# Question: Which statistical significance test to use?

I am wondering what statistical significance test I can use for the following use case but I cannot find one. The data consists of more than two groups of unequal size where multiple samples in a group can come from the same individual and the outcome variable is non-normally distributed for every group but an individual only appears in one group. Thus, I am looking for a test for dependent groups (within-group dependence) that can ideally handle non-normal data (or it could be transformed) for more than two groups. Any help is greatly appreciated!

I think I can use the Wilcoxon rank sums test for two groups (if the equal variance assumptions holds) but would like a test that accepts more than two groups.
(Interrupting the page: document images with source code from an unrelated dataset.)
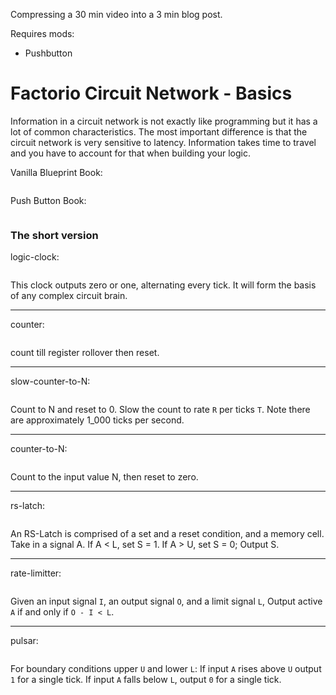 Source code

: Compressing a 30 min video into a 3 min blog post.

Requires mods:
  * Pushbutton


Factorio Circuit Network - Basics
==================================

Information in a circuit network is not exactly like programming but it has a lot of common characteristics. 
The most important difference is that the circuit network is very sensitive to latency. 
Information takes time to travel and you have to account for that when building your logic.

Vanilla Blueprint Book:
```
```

Push Button Book:
```
```


### The short version ###

logic-clock:
```
```
This clock outputs zero or one, alternating every tick. It will form the basis of any complex circuit brain.

_________________

counter:
```
```
count till register rollover then reset.

_________________

slow-counter-to-N:
```
```
Count to N and reset to 0. Slow the count to rate `R` per ticks `T`.
Note there are approximately 1_000 ticks per second.

_________________

counter-to-N:
```
```
Count to the input value N, then reset to zero.

_________________

rs-latch:
```
```
An RS-Latch is comprised of a set and a reset condition, and a memory cell.
Take in a signal A. If A < L, set S = 1. If A > U, set S = 0; Output S.

_________________

rate-limitter:
```
```
Given an input signal `I`, an output signal `O`, and a limit signal `L`, Output active `A` if and only if `O - I < L`.

_________________

pulsar:
```
```
For boundary conditions upper `U` and lower `L`: 
If input `A` rises above `U` output `1` for a single tick. 
If input `A` falls below `L`, output `0` for a single tick.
As context: I need to do this analysis for my master thesis and a I seemingly can not find an answer anywhere

• Welcome to Cross Validated! What would you do in a simpler setting, such as with normality?
– Dave
Commented Jun 16, 2023 at 16:28

You're focusing on normality of the data, which doesn't matter in a robust sample size, and ignoring the correlated data, which does matter. Anyway, Wilcoxon doesn't work on a $$k$$-way test, $$k>2$$. You're thinking of Kruskal Wallis in that case. But forget about rank-based statistics for the moment. Correlated data introduce intrinsic issues with testing and 95% CI calculation that don't resolve with moderately large samples. What you probably need is a GEE so you can link repeated measures within groups before performing inference. An exchangeable correlation is a common choice, something called a repeated measure ANOVA.
You can't assess normality without a graphic, and you could do more to describe what you saw. While normality isn't a formal requirement for GEE (or ANOVA, or a t-test), we might guess you encounter a common form - skewed data. Then consider a log transform of the data to a. improve inference and b. improve interpretation of the results. When the $$y$$ is log transformed, the hypothesis is essentially the same - a 0 mean difference corresponds to a 0 geometric mean difference, but a significant result is described in different terms - if you exponentiate the mean log difference, the value is a percentage difference between response among groups.